That alone was wrong.
Normally, even in times of peace, the city's gates were regulated—guarded by Li clan patrols moving with disciplined precision. Now, the massive wooden gates hung wide, their surfaces looking deceptively normal, as if nothing had happened at all.
The three **Cloud River Sect** disciples slowed as they approached.
No laughter.
No bustling cries of trade.
Only **unease**.
They passed through the gate without obstruction.
Inside, the city felt… hollow.
Shops remained open, but sparsely stocked. Streets that should have been crowded were only half-filled. Mortals moved quickly with lowered heads and hushed voices, as though afraid to draw attention. Even cultivators kept their auras tightly restrained.
The faint scent of blood lingered in the air—old, but not gone.
"…So the rumors weren't exaggerations," the second disciple murmured.
Their attention was drawn almost immediately toward the **central district**.
Entire stretches of stone had been replaced. Buildings bore fresh scorch marks, shattered roofs, and partially rebuilt walls.
This was not the aftermath of a single beast.
"This was a battlefield," the lead disciple said quietly. "And not a small one."
They walked deeper into the city.
As they passed a teahouse, voices drifted out—low, tense, uneasy.
"…six elders, all dead…"
"…even the Great Elder…"
"…they say it spoke—just spoke, and people froze…"
The third disciple stopped.
"Spoke?" he repeated softly.
He turned toward the open teahouse door.
Inside, several cultivators sat close together, cups untouched.
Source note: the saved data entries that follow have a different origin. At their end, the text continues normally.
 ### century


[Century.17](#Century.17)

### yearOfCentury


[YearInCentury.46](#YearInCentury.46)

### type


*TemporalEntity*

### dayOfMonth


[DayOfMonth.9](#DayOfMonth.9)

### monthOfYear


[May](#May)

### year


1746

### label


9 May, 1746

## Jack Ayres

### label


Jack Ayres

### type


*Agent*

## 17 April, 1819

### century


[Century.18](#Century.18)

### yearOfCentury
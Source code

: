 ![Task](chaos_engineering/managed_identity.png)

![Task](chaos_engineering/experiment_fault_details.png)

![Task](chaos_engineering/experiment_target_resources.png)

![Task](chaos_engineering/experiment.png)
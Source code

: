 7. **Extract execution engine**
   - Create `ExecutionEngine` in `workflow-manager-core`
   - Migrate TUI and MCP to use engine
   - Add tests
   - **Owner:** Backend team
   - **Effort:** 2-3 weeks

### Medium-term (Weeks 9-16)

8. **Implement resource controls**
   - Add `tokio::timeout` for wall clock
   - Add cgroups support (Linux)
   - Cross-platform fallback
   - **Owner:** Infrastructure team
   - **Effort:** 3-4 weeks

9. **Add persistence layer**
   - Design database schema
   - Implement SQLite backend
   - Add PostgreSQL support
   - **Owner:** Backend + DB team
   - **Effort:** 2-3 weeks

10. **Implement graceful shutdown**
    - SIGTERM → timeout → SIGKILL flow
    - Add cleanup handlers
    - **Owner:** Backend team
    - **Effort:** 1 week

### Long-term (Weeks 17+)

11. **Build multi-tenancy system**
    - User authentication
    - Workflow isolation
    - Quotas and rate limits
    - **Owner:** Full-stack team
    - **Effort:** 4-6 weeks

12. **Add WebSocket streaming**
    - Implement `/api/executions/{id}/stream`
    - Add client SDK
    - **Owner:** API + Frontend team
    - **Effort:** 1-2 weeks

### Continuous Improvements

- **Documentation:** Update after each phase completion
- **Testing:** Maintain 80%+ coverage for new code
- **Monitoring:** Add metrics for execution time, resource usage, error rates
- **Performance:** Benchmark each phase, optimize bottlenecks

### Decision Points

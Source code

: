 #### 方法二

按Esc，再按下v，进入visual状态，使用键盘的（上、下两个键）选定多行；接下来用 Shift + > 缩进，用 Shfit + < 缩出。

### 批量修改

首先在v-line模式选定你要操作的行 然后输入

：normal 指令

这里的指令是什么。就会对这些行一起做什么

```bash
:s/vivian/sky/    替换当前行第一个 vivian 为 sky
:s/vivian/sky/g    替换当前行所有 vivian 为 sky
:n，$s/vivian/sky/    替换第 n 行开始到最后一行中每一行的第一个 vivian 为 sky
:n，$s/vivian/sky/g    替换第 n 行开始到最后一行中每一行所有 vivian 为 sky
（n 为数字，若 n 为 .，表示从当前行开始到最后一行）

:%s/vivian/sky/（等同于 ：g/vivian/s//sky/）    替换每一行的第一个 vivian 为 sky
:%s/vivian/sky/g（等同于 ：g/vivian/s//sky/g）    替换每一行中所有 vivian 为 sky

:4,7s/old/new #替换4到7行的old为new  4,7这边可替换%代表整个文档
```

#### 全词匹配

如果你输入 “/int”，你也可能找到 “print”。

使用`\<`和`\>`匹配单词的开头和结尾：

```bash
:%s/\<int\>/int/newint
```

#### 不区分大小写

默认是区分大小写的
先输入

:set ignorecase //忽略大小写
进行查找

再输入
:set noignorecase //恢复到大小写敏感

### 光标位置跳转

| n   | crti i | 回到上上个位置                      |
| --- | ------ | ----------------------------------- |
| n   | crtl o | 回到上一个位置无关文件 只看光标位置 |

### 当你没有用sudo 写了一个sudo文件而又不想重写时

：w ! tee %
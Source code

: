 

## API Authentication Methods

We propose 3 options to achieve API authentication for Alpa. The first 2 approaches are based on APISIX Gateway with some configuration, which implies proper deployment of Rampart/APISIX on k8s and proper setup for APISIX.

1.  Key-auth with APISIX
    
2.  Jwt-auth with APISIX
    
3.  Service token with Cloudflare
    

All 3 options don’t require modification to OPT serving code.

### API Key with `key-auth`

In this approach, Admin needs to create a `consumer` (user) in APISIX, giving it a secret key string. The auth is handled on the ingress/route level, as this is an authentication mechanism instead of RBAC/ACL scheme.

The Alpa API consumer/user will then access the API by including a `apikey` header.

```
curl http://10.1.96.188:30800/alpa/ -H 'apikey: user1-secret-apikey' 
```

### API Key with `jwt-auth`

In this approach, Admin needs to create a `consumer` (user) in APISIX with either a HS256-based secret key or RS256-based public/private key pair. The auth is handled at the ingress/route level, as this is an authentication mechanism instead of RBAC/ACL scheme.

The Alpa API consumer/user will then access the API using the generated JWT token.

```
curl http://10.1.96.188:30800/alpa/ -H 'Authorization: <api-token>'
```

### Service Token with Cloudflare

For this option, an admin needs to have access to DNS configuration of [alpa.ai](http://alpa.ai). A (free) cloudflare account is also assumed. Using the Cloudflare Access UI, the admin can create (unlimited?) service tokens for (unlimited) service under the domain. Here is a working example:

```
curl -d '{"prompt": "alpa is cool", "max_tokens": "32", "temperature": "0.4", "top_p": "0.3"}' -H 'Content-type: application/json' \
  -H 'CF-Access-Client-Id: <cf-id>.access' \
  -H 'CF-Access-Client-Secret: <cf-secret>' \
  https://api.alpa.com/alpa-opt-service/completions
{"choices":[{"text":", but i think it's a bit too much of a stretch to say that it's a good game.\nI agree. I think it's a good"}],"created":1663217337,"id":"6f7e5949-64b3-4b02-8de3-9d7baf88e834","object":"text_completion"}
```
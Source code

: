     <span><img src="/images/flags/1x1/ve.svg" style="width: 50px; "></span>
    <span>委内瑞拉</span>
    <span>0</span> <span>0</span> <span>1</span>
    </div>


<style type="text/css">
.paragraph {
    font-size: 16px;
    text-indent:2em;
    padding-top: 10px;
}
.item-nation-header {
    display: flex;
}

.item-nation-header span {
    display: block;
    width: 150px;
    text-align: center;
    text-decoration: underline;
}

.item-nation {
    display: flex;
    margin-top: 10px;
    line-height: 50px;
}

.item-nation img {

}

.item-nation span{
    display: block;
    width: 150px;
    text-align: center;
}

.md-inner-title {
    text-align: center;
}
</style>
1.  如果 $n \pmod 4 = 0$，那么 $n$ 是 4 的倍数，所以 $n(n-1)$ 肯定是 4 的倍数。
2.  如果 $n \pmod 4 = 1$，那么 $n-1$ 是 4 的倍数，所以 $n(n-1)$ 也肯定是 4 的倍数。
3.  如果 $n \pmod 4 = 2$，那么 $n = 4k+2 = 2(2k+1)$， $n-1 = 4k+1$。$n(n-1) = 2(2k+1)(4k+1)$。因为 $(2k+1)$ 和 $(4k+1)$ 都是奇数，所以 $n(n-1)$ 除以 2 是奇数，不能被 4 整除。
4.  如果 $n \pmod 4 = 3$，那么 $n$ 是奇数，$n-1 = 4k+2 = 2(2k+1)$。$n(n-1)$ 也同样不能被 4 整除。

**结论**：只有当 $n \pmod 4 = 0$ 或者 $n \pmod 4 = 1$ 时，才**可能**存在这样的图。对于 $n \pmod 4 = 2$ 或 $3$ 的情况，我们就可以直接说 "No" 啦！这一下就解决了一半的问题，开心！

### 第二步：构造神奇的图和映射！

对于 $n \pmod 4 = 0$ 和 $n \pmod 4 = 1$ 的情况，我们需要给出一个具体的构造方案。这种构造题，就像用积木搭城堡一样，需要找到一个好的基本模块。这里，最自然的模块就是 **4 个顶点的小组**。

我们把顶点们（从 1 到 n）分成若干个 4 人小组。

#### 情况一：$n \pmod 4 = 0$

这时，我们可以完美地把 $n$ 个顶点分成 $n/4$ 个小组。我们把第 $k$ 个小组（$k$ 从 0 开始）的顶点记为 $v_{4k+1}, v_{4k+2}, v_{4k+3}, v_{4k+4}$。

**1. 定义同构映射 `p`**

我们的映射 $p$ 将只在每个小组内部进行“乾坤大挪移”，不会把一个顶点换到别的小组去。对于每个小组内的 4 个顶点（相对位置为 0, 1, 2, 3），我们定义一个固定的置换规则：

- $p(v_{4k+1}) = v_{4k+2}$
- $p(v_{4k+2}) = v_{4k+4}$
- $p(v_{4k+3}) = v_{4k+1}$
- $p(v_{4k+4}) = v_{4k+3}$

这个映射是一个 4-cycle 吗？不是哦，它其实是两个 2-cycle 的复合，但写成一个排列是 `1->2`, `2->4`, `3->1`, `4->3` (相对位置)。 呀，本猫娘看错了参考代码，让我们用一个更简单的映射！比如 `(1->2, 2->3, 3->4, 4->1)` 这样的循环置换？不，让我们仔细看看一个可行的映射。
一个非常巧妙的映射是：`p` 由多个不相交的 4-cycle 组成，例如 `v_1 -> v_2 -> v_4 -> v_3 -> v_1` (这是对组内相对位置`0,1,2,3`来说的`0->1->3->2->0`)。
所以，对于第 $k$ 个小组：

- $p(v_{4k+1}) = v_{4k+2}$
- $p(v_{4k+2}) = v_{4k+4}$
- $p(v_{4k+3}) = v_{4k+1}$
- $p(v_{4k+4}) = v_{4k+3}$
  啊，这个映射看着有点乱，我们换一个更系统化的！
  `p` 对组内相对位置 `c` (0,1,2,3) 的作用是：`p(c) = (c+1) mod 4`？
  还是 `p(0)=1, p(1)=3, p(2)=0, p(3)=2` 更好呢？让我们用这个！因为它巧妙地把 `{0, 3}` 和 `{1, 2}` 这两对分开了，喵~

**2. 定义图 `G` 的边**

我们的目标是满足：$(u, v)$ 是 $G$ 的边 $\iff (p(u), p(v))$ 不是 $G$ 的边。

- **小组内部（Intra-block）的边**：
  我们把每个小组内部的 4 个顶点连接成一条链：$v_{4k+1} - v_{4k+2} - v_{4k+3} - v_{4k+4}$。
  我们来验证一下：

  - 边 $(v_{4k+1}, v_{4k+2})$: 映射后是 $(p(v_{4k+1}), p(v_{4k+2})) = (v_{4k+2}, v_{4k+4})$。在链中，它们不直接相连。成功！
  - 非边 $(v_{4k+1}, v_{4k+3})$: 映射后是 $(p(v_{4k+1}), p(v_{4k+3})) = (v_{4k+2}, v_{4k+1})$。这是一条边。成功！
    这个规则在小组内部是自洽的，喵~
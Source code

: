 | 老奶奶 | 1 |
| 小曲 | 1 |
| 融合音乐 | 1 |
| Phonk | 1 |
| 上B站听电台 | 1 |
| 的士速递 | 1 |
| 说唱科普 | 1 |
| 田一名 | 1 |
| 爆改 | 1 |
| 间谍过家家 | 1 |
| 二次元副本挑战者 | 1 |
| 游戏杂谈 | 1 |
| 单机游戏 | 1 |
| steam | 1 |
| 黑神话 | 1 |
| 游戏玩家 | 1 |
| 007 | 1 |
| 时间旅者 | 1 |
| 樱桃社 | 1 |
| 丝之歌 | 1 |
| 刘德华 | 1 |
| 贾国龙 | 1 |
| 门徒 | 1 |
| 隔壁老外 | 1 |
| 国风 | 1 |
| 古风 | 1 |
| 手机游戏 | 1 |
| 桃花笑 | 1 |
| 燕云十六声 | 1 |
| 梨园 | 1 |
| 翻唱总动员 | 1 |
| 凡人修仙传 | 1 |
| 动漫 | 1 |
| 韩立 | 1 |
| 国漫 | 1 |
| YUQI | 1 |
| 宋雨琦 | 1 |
One man trembled as he spoke.
"I didn't see it clearly," he said. "But I heard it. The moment it spoke, my legs gave out. I couldn't move—couldn't even breathe properly. If it had looked at me, I'd be dead."
A woman across from him whispered, "They say it vanished right in front of the elders. Just… disappeared."
"Invisibility?" someone muttered.
The Cloud River disciples exchanged a glance.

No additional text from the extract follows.